Superior Court of New Jersey, Appellate Division
Dec 9, 2022
No. A-0914-21 (App. Div. Dec. 9, 2022)

Opinion

A-0914-21

12-09-2022

DIANA A. BARROS, Plaintiff-Appellant, v. MARIA BARROS, and FTR FIRST TEXAS REALTY, LTD., Defendants-Respondents.

Mario M. Blanch, attorney for appellant. Cole Schotz PC, attorneys for respondents (Steven R. Klein, of counsel and on the brief).


This opinion shall not "constitute precedent or be binding upon any court." Although it is posted on the internet, this opinion is binding only on the parties in the case and its use in other cases is limited. R. 1:36-3.

Submitted October 18, 2022

On appeal from the Superior Court of New Jersey, Law Division, Hudson County, Docket No.
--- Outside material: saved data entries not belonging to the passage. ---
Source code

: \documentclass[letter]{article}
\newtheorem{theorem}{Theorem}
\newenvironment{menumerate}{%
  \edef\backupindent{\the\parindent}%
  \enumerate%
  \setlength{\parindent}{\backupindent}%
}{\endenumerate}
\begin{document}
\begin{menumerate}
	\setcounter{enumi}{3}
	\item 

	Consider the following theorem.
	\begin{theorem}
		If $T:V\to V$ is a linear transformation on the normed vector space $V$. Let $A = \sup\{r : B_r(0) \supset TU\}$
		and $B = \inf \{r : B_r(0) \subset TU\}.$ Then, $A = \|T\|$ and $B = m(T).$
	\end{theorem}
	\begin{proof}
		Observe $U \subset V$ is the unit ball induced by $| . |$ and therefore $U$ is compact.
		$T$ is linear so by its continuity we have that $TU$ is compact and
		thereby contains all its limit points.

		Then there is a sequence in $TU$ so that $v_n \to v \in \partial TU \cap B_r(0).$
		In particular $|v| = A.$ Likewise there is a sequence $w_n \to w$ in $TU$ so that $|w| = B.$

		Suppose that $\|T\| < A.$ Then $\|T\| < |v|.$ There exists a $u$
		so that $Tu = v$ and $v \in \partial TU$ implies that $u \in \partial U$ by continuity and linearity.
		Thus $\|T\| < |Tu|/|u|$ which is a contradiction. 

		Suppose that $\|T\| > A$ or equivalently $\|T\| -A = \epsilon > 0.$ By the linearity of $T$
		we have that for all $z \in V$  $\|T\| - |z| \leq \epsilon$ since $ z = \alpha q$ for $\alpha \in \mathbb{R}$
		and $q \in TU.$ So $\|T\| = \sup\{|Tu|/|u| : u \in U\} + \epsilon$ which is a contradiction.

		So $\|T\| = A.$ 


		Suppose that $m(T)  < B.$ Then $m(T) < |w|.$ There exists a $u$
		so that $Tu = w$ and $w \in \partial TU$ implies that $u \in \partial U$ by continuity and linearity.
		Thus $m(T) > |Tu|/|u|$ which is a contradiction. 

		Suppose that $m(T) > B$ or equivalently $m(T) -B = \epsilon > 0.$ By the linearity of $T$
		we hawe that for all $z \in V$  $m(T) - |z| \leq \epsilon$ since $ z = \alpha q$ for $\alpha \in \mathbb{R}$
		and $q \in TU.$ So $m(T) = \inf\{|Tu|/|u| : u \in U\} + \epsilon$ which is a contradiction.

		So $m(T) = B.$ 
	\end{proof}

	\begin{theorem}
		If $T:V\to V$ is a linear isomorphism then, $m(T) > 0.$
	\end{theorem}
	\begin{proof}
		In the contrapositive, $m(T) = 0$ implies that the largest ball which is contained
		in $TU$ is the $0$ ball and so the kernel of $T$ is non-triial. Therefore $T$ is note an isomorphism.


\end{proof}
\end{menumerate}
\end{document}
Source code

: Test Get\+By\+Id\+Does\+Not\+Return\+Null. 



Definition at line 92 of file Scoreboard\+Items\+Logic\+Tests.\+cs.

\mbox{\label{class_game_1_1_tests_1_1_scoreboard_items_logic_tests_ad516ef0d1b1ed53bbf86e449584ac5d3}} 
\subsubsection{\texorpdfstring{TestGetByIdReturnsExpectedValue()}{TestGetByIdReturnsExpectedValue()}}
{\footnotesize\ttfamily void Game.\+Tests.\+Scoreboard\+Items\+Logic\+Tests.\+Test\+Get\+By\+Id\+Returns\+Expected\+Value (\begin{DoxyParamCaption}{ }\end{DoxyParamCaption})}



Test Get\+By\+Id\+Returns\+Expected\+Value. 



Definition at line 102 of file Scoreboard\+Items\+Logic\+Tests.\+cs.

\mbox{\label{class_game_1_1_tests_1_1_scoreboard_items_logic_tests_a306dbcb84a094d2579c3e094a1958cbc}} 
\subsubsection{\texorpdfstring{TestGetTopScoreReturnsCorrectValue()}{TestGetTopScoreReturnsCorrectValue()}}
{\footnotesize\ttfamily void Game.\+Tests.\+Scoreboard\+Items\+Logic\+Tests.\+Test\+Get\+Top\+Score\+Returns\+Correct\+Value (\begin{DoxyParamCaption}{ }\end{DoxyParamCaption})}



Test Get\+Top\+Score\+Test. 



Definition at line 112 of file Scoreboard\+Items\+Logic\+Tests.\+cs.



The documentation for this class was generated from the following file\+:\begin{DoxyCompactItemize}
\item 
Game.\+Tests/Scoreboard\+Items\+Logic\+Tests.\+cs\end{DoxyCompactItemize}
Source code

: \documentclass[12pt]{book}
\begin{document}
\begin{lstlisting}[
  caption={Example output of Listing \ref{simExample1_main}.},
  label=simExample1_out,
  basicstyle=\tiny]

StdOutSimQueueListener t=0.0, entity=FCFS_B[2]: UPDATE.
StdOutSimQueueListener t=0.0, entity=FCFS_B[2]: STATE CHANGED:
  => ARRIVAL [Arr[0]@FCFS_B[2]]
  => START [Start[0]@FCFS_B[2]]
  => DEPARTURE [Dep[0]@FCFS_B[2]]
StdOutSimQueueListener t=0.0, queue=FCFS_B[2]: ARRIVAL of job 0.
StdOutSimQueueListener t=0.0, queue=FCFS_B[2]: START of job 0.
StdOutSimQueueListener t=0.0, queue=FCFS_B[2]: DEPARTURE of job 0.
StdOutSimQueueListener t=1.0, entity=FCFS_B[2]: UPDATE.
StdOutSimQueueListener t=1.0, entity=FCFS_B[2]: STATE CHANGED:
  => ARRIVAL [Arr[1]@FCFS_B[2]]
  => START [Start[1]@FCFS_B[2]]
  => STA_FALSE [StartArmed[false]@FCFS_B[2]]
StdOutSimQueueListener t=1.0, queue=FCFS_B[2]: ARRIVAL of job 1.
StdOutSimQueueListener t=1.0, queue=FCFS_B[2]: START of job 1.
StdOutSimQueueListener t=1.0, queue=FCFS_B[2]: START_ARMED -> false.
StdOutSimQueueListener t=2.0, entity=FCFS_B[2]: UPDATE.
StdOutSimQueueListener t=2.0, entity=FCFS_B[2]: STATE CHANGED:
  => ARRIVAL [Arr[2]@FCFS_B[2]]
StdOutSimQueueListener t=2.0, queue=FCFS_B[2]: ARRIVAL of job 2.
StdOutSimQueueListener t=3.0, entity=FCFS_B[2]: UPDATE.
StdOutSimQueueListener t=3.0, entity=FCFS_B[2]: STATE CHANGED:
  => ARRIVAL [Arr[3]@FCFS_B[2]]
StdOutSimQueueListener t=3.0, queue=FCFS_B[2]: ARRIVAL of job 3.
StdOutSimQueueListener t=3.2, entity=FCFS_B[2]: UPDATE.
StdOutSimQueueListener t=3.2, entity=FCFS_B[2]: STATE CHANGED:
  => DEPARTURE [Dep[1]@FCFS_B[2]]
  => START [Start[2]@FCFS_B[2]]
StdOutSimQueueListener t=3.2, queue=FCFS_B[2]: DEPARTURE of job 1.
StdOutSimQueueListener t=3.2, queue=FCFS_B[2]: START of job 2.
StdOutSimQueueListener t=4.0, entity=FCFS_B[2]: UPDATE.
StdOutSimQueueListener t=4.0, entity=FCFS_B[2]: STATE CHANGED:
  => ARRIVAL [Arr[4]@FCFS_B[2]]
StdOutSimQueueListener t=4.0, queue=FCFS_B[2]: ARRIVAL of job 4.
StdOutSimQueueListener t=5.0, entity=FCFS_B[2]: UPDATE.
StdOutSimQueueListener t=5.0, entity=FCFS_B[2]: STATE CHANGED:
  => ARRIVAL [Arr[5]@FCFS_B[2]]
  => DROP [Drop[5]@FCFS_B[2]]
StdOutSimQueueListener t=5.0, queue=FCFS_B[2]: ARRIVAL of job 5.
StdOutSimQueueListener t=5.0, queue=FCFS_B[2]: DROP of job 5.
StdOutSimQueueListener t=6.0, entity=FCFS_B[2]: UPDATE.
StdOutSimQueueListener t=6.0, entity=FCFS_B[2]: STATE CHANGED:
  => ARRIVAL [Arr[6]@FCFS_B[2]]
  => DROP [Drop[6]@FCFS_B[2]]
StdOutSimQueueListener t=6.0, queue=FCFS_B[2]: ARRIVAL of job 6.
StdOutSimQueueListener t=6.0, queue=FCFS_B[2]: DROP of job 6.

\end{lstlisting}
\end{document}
DC-004521-21.

Mario M. Blanch, attorney for appellant.

Cole Schotz PC, attorneys for respondents (Steven R. Klein, of counsel and on the brief).

Before Judges Messano and Gilson.

PER CURIAM

This appeal arises out of a dispute between plaintiff Diana Barros and defendants Maria Barros, Diana's stepmother, and FTR-First Texas Realty, Ltd. (FT Realty) concerning the ownership of and right to use property located at 5502 Park Avenue, West New York, New Jersey (the Property). Diana appeals from orders granting summary judgment to defendants, ejecting her from the Property, and denying reconsideration. Because the record establishes that FT Realty owns the Property and Diana had no colorable claim of title or possession, we affirm.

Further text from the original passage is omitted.